O terremoto de magnitude 6,1 ocorrido em Osaka, na manhã da última segunda-feira (18), parece ter sido provocado pelo movimento simultâneo de falhas subterrâneas, disseram especialistas ao jornal Mainichi.
O número de mortes subiu para cinco, após o corpo de um homem de 66 anos ter sido encontrado em sua casa, em Takatsuki, uma das cidades mais afetadas pelo tremor.
A emissora NHK informou que quase 400 pessoas ficaram feridas em Osaka, Quioto, Hyogo, Shiga, Nara e Mie.
“Nessa área, a pressão geológica se acumula facilmente no subsolo”, destacou Takuya Nishimura, professor associado da Universidade de Quioto, especializado em geodésia.
Segundo ele, um movimento horizontal leste-oeste ocorreu em uma falha, enquanto em outra falha houve um deslizamento inverso que se deslocou no espaço vertical.
O epicentro do terremoto foi registrado ao sul da falha ativa de Arima-Takatsuki (cerca de 55 quilômetros de comprimento), que corre de leste a oeste na região norte de Osaka.
Acredita-se que a porção leste da falha de Arima-Takatsuki teve atividades três vezes nos últimos 3.000 anos.
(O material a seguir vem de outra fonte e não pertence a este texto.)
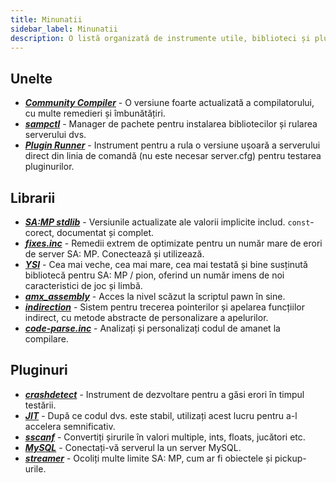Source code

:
 ```yaml
---
title: Minunatii
sidebar_label: Minunatii
description: O listă organizată de instrumente utile, biblioteci și pluginuri pentru dezvoltarea SA-MP.
---
```


## Unelte

- **_[Community Compiler](https://github.com/pawn-lang/compiler/)_** - O versiune foarte actualizată a compilatorului, cu multe remedieri și îmbunătățiri.
- **_[sampctl](http://sampctl.com/)_** - Manager de pachete pentru instalarea bibliotecilor și rularea serverului dvs.
- **_[Plugin Runner](https://github.com/Zeex/samp-plugin-runner/)_** - Instrument pentru a rula o versiune ușoară a serverului direct din linia de comandă (nu este necesar server.cfg) pentru testarea pluginurilor.

## Librarii

- **_[SA:MP stdlib](https://github.com/pawn-lang/samp-stdlib/)_** - Versiunile actualizate ale valorii implicite includ. `const`-corect, documentat și complet.
- **_[fixes.inc](https://github.com/pawn-lang/sa-mp-fixes/)_** - Remedii extrem de optimizate pentru un număr mare de erori de server SA: MP. Conectează și utilizează.
- **_[YSI](https://github.com/pawn-lang/YSI-Includes/)_** - Cea mai veche, cea mai mare, cea mai testată și bine susținută bibliotecă pentru SA: MP / pion, oferind un număr imens de noi caracteristici de joc și limbă.
- **_[amx_assembly](https://github.com/Zeex/amx_assembly/)_** - Acces la nivel scăzut la scriptul pawn în sine.
- **_[indirection](https://github.com/Y-Less/indirection/)_** - Sistem pentru trecerea pointerilor și apelarea funcțiilor indirect, cu metode abstracte de personalizare a apelurilor.
- **_[code-parse.inc](https://github.com/Y-Less/code-parse.inc/)_** - Analizați și personalizați codul de amanet la compilare.

## Pluginuri

- **_[crashdetect](https://github.com/Zeex/samp-plugin-crashdetect/)_** - Instrument de dezvoltare pentru a găsi erori în timpul testării.
- **_[JIT](https://github.com/Zeex/samp-plugin-jit/)_** - După ce codul dvs. este stabil, utilizați acest lucru pentru a-l accelera semnificativ.
- **_[sscanf](https://github.com/Y-Less/sscanf/)_** - Convertiți șirurile în valori multiple, ints, floats, jucători etc.
- **_[MySQL](https://github.com/pBlueG/SA-MP-MySQL/)_** - Conectați-vă serverul la un server MySQL.
- **_[streamer](https://github.com/samp-incognito/samp-streamer-plugin/)_** - Ocoliți multe limite SA: MP, cum ar fi obiectele și pickup-urile.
Em 1596, a área foi abalada pelo terremoto Keicho Fushimi, com magnitude estimada de 7,5 graus.
“Terremotos de magnitude 6 podem ocorrer em todo o Japão, mas especialmente na região de Kansai (onde fica Osaka) não é nenhuma surpresa”, diz Nishimura.
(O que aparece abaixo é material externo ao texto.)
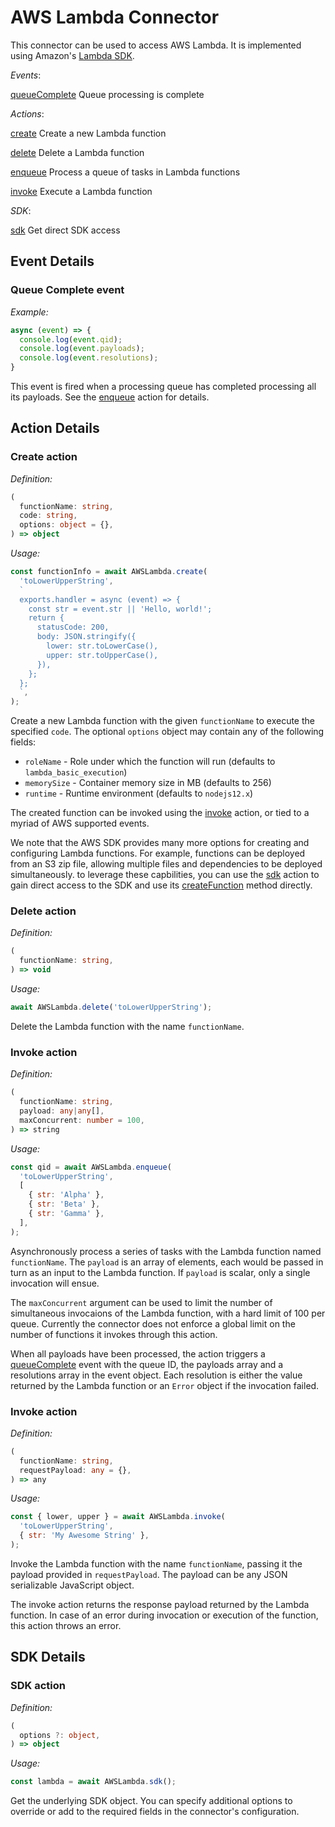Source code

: # AWS Lambda Connector

This connector can be used to access AWS Lambda. It is implemented
using Amazon's
[Lambda SDK](https://docs.aws.amazon.com/AWSJavaScriptSDK/latest/AWS/Lambda.html).

_Events_:

[queueComplete](#queueComplete) Queue processing is complete

_Actions_:

[create](#create) Create a new Lambda function

[delete](#delete) Delete a Lambda function

[enqueue](#enqueue) Process a queue of tasks in Lambda functions

[invoke](#invoke) Execute a Lambda function

_SDK_:

[sdk](#sdk) Get direct SDK access

## Event Details

### <a name="queueComplete"></a>Queue Complete event

_Example:_

```js
async (event) => {
  console.log(event.qid);
  console.log(event.payloads);
  console.log(event.resolutions);
}
```

This event is fired when a processing queue has completed processing all
its payloads. See the [enqueue](#enqueue) action for details.

## Action Details

### <a name="create"></a>Create action

_Definition:_

```ts
(
  functionName: string,
  code: string,
  options: object = {},
) => object
```

_Usage:_

```js
const functionInfo = await AWSLambda.create(
  'toLowerUpperString',
  `
  exports.handler = async (event) => {
    const str = event.str || 'Hello, world!';
    return {
      statusCode: 200,
      body: JSON.stringify({
        lower: str.toLowerCase(),
        upper: str.toUpperCase(),
      }),
    };
  };
  `,
);
```

Create a new Lambda function with the given `functionName` to execute
the specified `code`. The optional `options` object may contain any of
the following fields:

* `roleName` - Role under which the function will run (defaults to `lambda_basic_execution`)
* `memorySize` - Container memory size in MB (defaults to 256)
* `runtime` - Runtime environment (defaults to `nodejs12.x`)

The created function can be invoked using the [invoke](#invoke) action, or
tied to a myriad of AWS supported events.

We note that the AWS SDK provides many more options for creating and
configuring Lambda functions. For example, functions can be deployed
from an S3 zip file, allowing multiple files and dependencies to be
deployed simultaneously. to leverage these capbilities, you can use
the [sdk](#sdk) action to gain direct access to the SDK and use its
[createFunction](https://docs.aws.amazon.com/AWSJavaScriptSDK/latest/AWS/Lambda.html#createFunction-property)
method directly.

### <a name="delete"></a>Delete action

_Definition:_

```ts
(
  functionName: string,
) => void
```

_Usage:_

```js
await AWSLambda.delete('toLowerUpperString');
```

Delete the Lambda function with the name `functionName`.

### <a name="invoke"></a>Invoke action

_Definition:_

```ts
(
  functionName: string,
  payload: any|any[],
  maxConcurrent: number = 100,
) => string
```

_Usage:_

```js
const qid = await AWSLambda.enqueue(
  'toLowerUpperString',
  [
    { str: 'Alpha' },
    { str: 'Beta' },
    { str: 'Gamma' },
  ],
);
```

Asynchronously process a series of tasks with the Lambda function named
`functionName`. The `payload` is an array of elements, each would be passed
in turn as an input to the Lambda function. If `payload` is scalar, only
a single invocation will ensue.

The `maxConcurrent` argument can be used to limit the number of simultaneous
invocaions of the Lambda function, with a hard limit of 100 per queue.
Currently the connector does not enforce a global limit on the number
of functions it invokes through this action.

When all payloads have been processed, the action triggers a
[queueComplete](#queueComplete) event with the queue ID, the payloads array
and a resolutions array in the event object. Each resolution is either the
value returned by the Lambda function or an `Error` object if the invocation
failed.

### <a name="invoke"></a>Invoke action

_Definition:_

```ts
(
  functionName: string,
  requestPayload: any = {},
) => any
```

_Usage:_

```js
const { lower, upper } = await AWSLambda.invoke(
  'toLowerUpperString',
  { str: 'My Awesome String' },
);
```

Invoke the Lambda function with the name `functionName`, passing it the
payload provided in `requestPayload`. The payload can be any JSON
serializable JavaScript object.

The invoke action returns the response payload returned by the Lambda
function. In case of an error during invocation or execution of the
function, this action throws an error.

## SDK Details

### <a name="sdk"></a>SDK action

_Definition:_

```ts
(
  options ?: object,
) => object
```

_Usage:_

```js
const lambda = await AWSLambda.sdk();
```

Get the underlying SDK object. You can specify additional options to override
or add to the required fields in the connector's configuration.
O professor da Universidade de Tohoku, Shinji Tooda, também pediu cautela em Osaka. Ele citou o exemplo do terremoto de 2016 em Kumamoto, onde um tremor com intensidade de 7 graus na escala japonesa foi seguido por outro mais forte ainda, dois dias depois.
“Este terremoto (de Osaka) poderia ser a faísca para novas atividades ao longo de outras falhas subterrâneas na área”, disse ele.